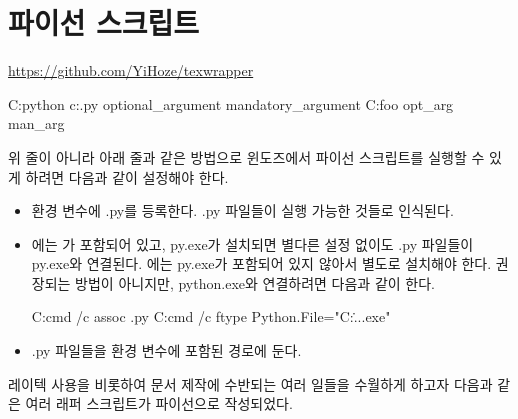 

\chapter{파이선 스크립트}

\begin{flushright}
\url{https://github.com/YiHoze/texwrapper}
\end{flushright}

\begin{code}
C:\>python c:\home\bin\foo.py optional_argument mandatory_argument
C:\>foo opt_arg man_arg
\end{code}

위 줄이 아니라 아래 줄과 같은 방법으로 윈도즈에서 파이선 스크립트를 실행할 수 있게 하려면 다음과 같이 설정해야 한다.

\begin{itemize}

\item {} 환경 변수에 .py를 등록한다. .py 파일들이 실행 가능한 것들로 인식된다.

\item {}에는 가 포함되어 있고, py.exe가 설치되면 별다른 설정 없이도 .py 파일들이 py.exe와 연결된다. 
에는 py.exe가 포함되어 있지 않아서 별도로 설치해야 한다.
권장되는 방법이 아니지만, python.exe와 연결하려면 다음과 같이 한다.

\begin{code}
C:\>cmd /c assoc .py
C:\>cmd /c ftype Python.File="C:\Users\...\python.exe" %
\end{code}

\item .py 파일들을  환경 변수에 포함된 경로에 둔다.

\end{itemize}

레이텍 사용을 비롯하여 문서 제작에 수반되는 여러 일들을 수월하게 하고자 다음과 같은 여러 래퍼 스크립트가 파이선으로 작성되었다.

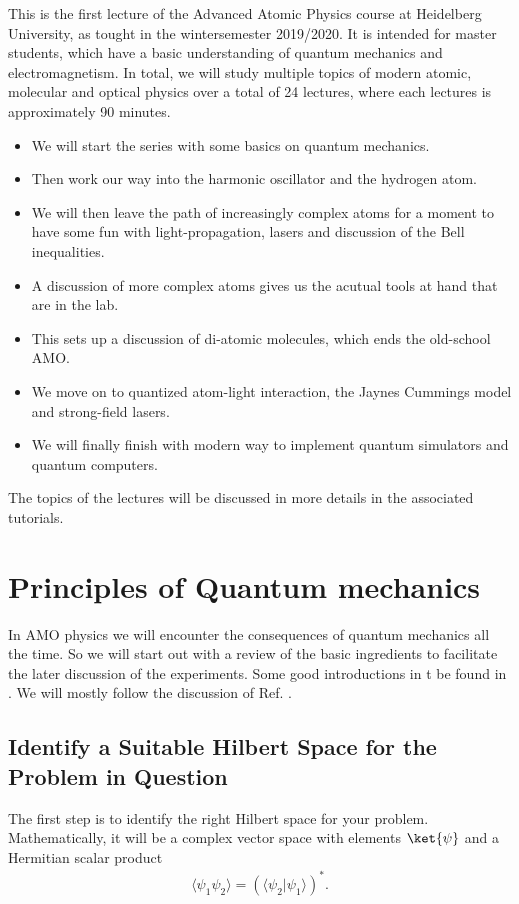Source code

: This is the first lecture of the Advanced Atomic Physics course at Heidelberg University, as tought in the wintersemester 2019/2020.
It is intended for master students, which have a basic understanding of quantum mechanics and electromagnetism. In total, we will study multiple topics of modern atomic, molecular and optical physics over a total of 24 lectures, where each lectures is approximately 90 minutes. 
\begin{itemize}
\item We will start the series with some basics on quantum mechanics.
\item Then work our way into the harmonic oscillator and the hydrogen atom.
\item We will then leave the path of increasingly complex atoms for a moment to have some fun with light-propagation, lasers and discussion of the Bell inequalities.
\item A discussion of more complex atoms gives us the acutual tools at hand that are in the lab.
\item This sets up a discussion of di-atomic molecules, which ends the old-school AMO.
\item We move on to quantized atom-light interaction, the Jaynes Cummings model and strong-field lasers.
\item We will finally finish with modern way to implement quantum simulators and quantum computers.
\end{itemize}

The topics of the lectures will be discussed in more details in the associated tutorials. 

\section{Principles of Quantum mechanics}
In AMO physics we will encounter the consequences of quantum mechanics all the time. So we will start out with a review of the basic ingredients to facilitate the later discussion of the experiments. 
Some good introductions in t be found in \cite{2002, 2006} \cite{1}\cite{2}. We will mostly follow the discussion of Ref. \cite{2006}.

\subsection{Identify a Suitable Hilbert Space for the Problem in Question}
The first step is to identify the right Hilbert space for your problem. Mathematically, it will be a complex vector space with elements $\ket{\psi}$ and a Hermitian scalar product
\begin{align}
				\langle\psi_1 \psi_2\rangle=(\langle{\psi_2}| \psi_1\rangle)^*.
\end{align}

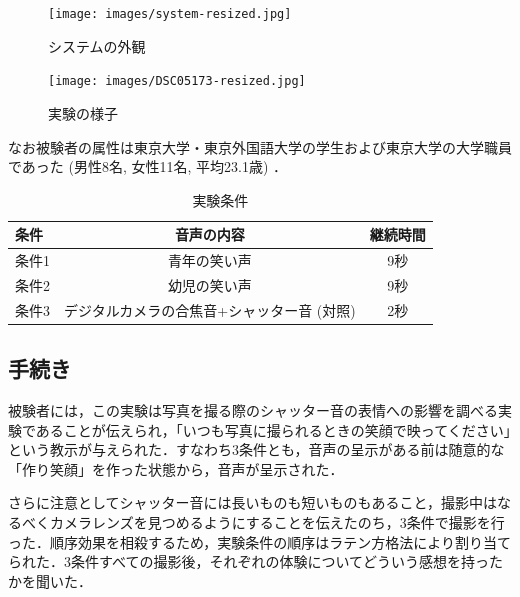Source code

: \documentclass[report,10pt,uplatex,titlepage]{jsarticle}
\begin{document}
\begin{figure}[h!]
\begin{minipage}{0.49\columnwidth}
\begin{center}
\texttt{[image: images/system-resized.jpg]}
\end{center}
\caption{システムの外観}
  \label{system}
\end{minipage}
\begin{minipage}{0.49\columnwidth}
\begin{center}
\texttt{[image: images/DSC05173-resized.jpg]}
\end{center}
\caption{実験の様子}
  \label{yousu}
\end{minipage}
\end{figure}

\break

なお被験者の属性は東京大学・東京外国語大学の学生および東京大学の大学職員であった (男性8名, 女性11名, 平均23.1歳) ．
\begin{table}[htb]
  \begin{center}
    \caption{実験条件}
    \label{cond5}
    \begin{tabular}{|l|c|c|} \hline
      条件 & 音声の内容 & 継続時間 \\ \hline  \hline
      条件1 & 青年の笑い声 & 9秒\\ \hline 
      条件2 & 幼児の笑い声 & 9秒 \\ \hline
      条件3 & デジタルカメラの合焦音+シャッター音 (対照) & 2秒 \\ \hline
    \end{tabular}
  \end{center}
\end{table}




\subsection{手続き}
\label{手続き}

被験者には，この実験は写真を撮る際のシャッター音の表情への影響を調べる実験であることが伝えられ，「いつも写真に撮られるときの笑顔で映ってください」という教示が与えられた．すなわち3条件とも，音声の呈示がある前は随意的な「作り笑顔」を作った状態から，音声が呈示された．

さらに注意としてシャッター音には長いものも短いものもあること，撮影中はなるべくカメラレンズを見つめるようにすることを伝えたのち，3条件で撮影を行った．順序効果を相殺するため，実験条件の順序はラテン方格法により割り当てられた．3条件すべての撮影後，それぞれの体験についてどういう感想を持ったかを聞いた．
\end{document}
◆ ◆ ◆ ◆ ◆
## [EXERCISE DESCRIPTION]
Every line above that holds the string "hline" counts once. State how many such lines there are, as a number alone.

## [RESPONSE BELOW]
5